#### [Task goal]
Scan the data beneath this task and copy each line that includes "basic".

#### [Items listed in a dataset]
+++

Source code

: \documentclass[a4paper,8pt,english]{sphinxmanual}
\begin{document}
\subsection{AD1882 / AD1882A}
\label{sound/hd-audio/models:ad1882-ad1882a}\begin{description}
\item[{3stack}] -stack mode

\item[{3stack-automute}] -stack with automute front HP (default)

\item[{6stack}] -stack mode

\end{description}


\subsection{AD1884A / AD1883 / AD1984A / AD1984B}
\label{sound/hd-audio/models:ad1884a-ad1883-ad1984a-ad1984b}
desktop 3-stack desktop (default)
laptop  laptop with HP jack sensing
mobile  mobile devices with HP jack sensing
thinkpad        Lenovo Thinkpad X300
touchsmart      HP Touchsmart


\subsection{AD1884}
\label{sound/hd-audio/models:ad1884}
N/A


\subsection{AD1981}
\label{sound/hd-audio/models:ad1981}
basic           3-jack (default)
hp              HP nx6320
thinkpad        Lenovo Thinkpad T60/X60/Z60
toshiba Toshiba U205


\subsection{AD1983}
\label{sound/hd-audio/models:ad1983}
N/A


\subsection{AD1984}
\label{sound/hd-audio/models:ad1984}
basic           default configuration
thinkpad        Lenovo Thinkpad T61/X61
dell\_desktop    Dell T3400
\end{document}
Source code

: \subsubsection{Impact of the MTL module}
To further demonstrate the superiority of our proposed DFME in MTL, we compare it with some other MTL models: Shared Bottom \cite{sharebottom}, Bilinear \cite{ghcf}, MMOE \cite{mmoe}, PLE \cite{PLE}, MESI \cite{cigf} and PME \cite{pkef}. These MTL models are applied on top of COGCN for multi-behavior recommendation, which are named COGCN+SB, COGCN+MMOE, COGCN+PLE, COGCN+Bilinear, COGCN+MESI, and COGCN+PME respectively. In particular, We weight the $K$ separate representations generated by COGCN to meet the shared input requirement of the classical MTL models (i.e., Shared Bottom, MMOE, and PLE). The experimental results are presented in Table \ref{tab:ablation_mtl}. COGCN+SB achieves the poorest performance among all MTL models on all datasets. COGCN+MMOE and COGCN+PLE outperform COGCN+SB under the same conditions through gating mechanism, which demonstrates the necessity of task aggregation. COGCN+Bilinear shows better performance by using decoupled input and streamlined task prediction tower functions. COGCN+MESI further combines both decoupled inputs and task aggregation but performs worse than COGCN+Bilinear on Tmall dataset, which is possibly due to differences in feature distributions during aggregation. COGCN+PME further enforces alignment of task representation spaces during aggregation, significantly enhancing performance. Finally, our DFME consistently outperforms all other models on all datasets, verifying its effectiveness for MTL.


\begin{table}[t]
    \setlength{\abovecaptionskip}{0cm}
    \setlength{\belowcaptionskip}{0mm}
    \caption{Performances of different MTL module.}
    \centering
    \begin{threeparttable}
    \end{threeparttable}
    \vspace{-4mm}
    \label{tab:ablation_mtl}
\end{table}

+++

#### [Exercise solution]
basic           3-jack (default)
basic           default configuration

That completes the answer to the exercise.